**Records for the exercise:**
○ ○ ○ ○ ○ ○ ○
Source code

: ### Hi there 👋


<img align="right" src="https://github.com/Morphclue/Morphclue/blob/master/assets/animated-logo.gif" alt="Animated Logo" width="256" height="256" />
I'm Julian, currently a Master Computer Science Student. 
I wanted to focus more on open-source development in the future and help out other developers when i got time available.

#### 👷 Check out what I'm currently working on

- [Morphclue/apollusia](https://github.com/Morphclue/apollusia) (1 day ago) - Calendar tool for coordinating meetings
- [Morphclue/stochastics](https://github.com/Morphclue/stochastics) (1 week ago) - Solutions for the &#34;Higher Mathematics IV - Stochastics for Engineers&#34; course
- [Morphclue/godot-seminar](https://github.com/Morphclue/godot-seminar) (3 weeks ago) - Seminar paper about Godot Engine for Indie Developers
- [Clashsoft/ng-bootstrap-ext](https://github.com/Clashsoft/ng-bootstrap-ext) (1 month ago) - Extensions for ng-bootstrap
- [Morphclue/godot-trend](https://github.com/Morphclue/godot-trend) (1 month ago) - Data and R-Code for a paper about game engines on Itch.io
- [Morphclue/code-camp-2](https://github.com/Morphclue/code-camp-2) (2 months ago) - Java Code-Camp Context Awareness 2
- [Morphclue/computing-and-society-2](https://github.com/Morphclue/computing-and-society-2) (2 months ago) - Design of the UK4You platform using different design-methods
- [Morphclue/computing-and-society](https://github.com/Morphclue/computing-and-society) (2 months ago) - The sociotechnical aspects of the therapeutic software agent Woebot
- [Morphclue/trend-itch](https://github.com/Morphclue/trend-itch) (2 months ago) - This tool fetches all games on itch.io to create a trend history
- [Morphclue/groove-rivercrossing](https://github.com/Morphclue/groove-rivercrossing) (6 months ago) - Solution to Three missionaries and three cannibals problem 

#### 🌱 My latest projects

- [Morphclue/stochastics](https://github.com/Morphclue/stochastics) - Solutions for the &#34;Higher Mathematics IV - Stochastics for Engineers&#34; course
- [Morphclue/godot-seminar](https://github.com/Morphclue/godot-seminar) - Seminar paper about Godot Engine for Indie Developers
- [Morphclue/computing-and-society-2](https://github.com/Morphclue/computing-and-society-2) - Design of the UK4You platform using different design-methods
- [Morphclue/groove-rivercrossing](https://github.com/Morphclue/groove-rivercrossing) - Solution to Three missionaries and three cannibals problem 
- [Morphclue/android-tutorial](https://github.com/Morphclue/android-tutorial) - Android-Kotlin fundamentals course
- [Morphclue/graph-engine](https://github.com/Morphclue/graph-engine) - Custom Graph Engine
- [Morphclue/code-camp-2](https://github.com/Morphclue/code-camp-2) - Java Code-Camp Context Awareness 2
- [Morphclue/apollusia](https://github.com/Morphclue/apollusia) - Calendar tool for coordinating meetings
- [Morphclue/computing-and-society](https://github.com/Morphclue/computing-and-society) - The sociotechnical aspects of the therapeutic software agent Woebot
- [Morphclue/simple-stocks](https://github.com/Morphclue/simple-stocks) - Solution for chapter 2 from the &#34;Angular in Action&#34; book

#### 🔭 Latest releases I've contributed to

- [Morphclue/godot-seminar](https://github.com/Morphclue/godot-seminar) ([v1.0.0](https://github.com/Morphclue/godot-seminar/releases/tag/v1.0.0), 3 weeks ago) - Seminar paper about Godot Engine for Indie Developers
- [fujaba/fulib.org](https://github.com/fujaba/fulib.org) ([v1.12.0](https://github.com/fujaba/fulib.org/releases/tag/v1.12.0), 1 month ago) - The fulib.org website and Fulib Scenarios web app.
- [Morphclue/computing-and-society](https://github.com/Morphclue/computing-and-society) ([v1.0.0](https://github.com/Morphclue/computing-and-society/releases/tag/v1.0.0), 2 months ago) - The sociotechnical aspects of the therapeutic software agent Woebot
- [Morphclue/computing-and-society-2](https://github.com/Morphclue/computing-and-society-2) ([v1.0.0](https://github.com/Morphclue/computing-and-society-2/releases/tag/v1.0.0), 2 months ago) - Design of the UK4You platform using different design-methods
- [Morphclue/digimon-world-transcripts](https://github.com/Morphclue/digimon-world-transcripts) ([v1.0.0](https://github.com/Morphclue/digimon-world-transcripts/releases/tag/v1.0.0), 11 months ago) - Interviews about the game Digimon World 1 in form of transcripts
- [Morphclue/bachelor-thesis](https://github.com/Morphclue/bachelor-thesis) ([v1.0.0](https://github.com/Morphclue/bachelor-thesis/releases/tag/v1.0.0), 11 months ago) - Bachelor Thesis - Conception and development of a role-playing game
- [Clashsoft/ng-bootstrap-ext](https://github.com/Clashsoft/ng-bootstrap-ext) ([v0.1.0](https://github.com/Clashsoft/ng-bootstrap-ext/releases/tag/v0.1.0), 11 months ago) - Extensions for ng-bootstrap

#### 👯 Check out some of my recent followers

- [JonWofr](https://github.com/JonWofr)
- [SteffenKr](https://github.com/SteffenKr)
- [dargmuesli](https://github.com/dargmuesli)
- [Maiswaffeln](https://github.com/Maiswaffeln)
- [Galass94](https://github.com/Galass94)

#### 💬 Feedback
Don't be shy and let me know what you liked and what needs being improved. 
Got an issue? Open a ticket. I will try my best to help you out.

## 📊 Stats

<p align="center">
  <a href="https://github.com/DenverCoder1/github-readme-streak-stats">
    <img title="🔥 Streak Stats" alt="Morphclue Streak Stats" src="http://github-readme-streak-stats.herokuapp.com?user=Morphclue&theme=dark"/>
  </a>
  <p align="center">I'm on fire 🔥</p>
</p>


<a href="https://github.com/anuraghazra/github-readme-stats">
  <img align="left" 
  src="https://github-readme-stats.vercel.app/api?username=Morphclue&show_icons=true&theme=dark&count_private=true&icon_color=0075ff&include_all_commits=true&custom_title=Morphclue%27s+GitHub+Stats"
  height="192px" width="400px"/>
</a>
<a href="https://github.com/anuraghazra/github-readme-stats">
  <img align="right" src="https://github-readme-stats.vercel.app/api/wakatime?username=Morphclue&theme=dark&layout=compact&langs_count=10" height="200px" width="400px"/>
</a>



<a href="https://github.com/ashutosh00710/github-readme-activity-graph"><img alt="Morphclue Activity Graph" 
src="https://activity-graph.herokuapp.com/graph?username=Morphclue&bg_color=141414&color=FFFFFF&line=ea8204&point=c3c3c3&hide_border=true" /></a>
○ ○ ○ ○ ○ ○ ○
**Problem description:** Every line of the data must appear again in the answer, exactly as written.

**Result:**
Source code

: ### Hi there 👋


<img align="right" src="https://github.com/Morphclue/Morphclue/blob/master/assets/animated-logo.gif" alt="Animated Logo" width="256" height="256" />
I'm Julian, currently a Master Computer Science Student. 
I wanted to focus more on open-source development in the future and help out other developers when i got time available.

#### 👷 Check out what I'm currently working on

- [Morphclue/apollusia](https://github.com/Morphclue/apollusia) (1 day ago) - Calendar tool for coordinating meetings
- [Morphclue/stochastics](https://github.com/Morphclue/stochastics) (1 week ago) - Solutions for the &#34;Higher Mathematics IV - Stochastics for Engineers&#34; course
- [Morphclue/godot-seminar](https://github.com/Morphclue/godot-seminar) (3 weeks ago) - Seminar paper about Godot Engine for Indie Developers
- [Clashsoft/ng-bootstrap-ext](https://github.com/Clashsoft/ng-bootstrap-ext) (1 month ago) - Extensions for ng-bootstrap
- [Morphclue/godot-trend](https://github.com/Morphclue/godot-trend) (1 month ago) - Data and R-Code for a paper about game engines on Itch.io
- [Morphclue/code-camp-2](https://github.com/Morphclue/code-camp-2) (2 months ago) - Java Code-Camp Context Awareness 2
- [Morphclue/computing-and-society-2](https://github.com/Morphclue/computing-and-society-2) (2 months ago) - Design of the UK4You platform using different design-methods
- [Morphclue/computing-and-society](https://github.com/Morphclue/computing-and-society) (2 months ago) - The sociotechnical aspects of the therapeutic software agent Woebot
- [Morphclue/trend-itch](https://github.com/Morphclue/trend-itch) (2 months ago) - This tool fetches all games on itch.io to create a trend history
- [Morphclue/groove-rivercrossing](https://github.com/Morphclue/groove-rivercrossing) (6 months ago) - Solution to Three missionaries and three cannibals problem 

#### 🌱 My latest projects

- [Morphclue/stochastics](https://github.com/Morphclue/stochastics) - Solutions for the &#34;Higher Mathematics IV - Stochastics for Engineers&#34; course
- [Morphclue/godot-seminar](https://github.com/Morphclue/godot-seminar) - Seminar paper about Godot Engine for Indie Developers
- [Morphclue/computing-and-society-2](https://github.com/Morphclue/computing-and-society-2) - Design of the UK4You platform using different design-methods
- [Morphclue/groove-rivercrossing](https://github.com/Morphclue/groove-rivercrossing) - Solution to Three missionaries and three cannibals problem 
- [Morphclue/android-tutorial](https://github.com/Morphclue/android-tutorial) - Android-Kotlin fundamentals course
- [Morphclue/graph-engine](https://github.com/Morphclue/graph-engine) - Custom Graph Engine
- [Morphclue/code-camp-2](https://github.com/Morphclue/code-camp-2) - Java Code-Camp Context Awareness 2
- [Morphclue/apollusia](https://github.com/Morphclue/apollusia) - Calendar tool for coordinating meetings
- [Morphclue/computing-and-society](https://github.com/Morphclue/computing-and-society) - The sociotechnical aspects of the therapeutic software agent Woebot
- [Morphclue/simple-stocks](https://github.com/Morphclue/simple-stocks) - Solution for chapter 2 from the &#34;Angular in Action&#34; book

#### 🔭 Latest releases I've contributed to

- [Morphclue/godot-seminar](https://github.com/Morphclue/godot-seminar) ([v1.0.0](https://github.com/Morphclue/godot-seminar/releases/tag/v1.0.0), 3 weeks ago) - Seminar paper about Godot Engine for Indie Developers
- [fujaba/fulib.org](https://github.com/fujaba/fulib.org) ([v1.12.0](https://github.com/fujaba/fulib.org/releases/tag/v1.12.0), 1 month ago) - The fulib.org website and Fulib Scenarios web app.
- [Morphclue/computing-and-society](https://github.com/Morphclue/computing-and-society) ([v1.0.0](https://github.com/Morphclue/computing-and-society/releases/tag/v1.0.0), 2 months ago) - The sociotechnical aspects of the therapeutic software agent Woebot
- [Morphclue/computing-and-society-2](https://github.com/Morphclue/computing-and-society-2) ([v1.0.0](https://github.com/Morphclue/computing-and-society-2/releases/tag/v1.0.0), 2 months ago) - Design of the UK4You platform using different design-methods
- [Morphclue/digimon-world-transcripts](https://github.com/Morphclue/digimon-world-transcripts) ([v1.0.0](https://github.com/Morphclue/digimon-world-transcripts/releases/tag/v1.0.0), 11 months ago) - Interviews about the game Digimon World 1 in form of transcripts
- [Morphclue/bachelor-thesis](https://github.com/Morphclue/bachelor-thesis) ([v1.0.0](https://github.com/Morphclue/bachelor-thesis/releases/tag/v1.0.0), 11 months ago) - Bachelor Thesis - Conception and development of a role-playing game
- [Clashsoft/ng-bootstrap-ext](https://github.com/Clashsoft/ng-bootstrap-ext) ([v0.1.0](https://github.com/Clashsoft/ng-bootstrap-ext/releases/tag/v0.1.0), 11 months ago) - Extensions for ng-bootstrap

#### 👯 Check out some of my recent followers

- [JonWofr](https://github.com/JonWofr)
- [SteffenKr](https://github.com/SteffenKr)
- [dargmuesli](https://github.com/dargmuesli)
- [Maiswaffeln](https://github.com/Maiswaffeln)
- [Galass94](https://github.com/Galass94)

#### 💬 Feedback
Don't be shy and let me know what you liked and what needs being improved. 
Got an issue? Open a ticket. I will try my best to help you out.

## 📊 Stats

<p align="center">
  <a href="https://github.com/DenverCoder1/github-readme-streak-stats">
    <img title="🔥 Streak Stats" alt="Morphclue Streak Stats" src="http://github-readme-streak-stats.herokuapp.com?user=Morphclue&theme=dark"/>
  </a>
  <p align="center">I'm on fire 🔥</p>
</p>


<a href="https://github.com/anuraghazra/github-readme-stats">
  <img align="left" 
  src="https://github-readme-stats.vercel.app/api?username=Morphclue&show_icons=true&theme=dark&count_private=true&icon_color=0075ff&include_all_commits=true&custom_title=Morphclue%27s+GitHub+Stats"
  height="192px" width="400px"/>
</a>
<a href="https://github.com/anuraghazra/github-readme-stats">
  <img align="right" src="https://github-readme-stats.vercel.app/api/wakatime?username=Morphclue&theme=dark&layout=compact&langs_count=10" height="200px" width="400px"/>
</a>



<a href="https://github.com/ashutosh00710/github-readme-activity-graph"><img alt="Morphclue Activity Graph" 
src="https://activity-graph.herokuapp.com/graph?username=Morphclue&bg_color=141414&color=FFFFFF&line=ea8204&point=c3c3c3&hide_border=true" /></a>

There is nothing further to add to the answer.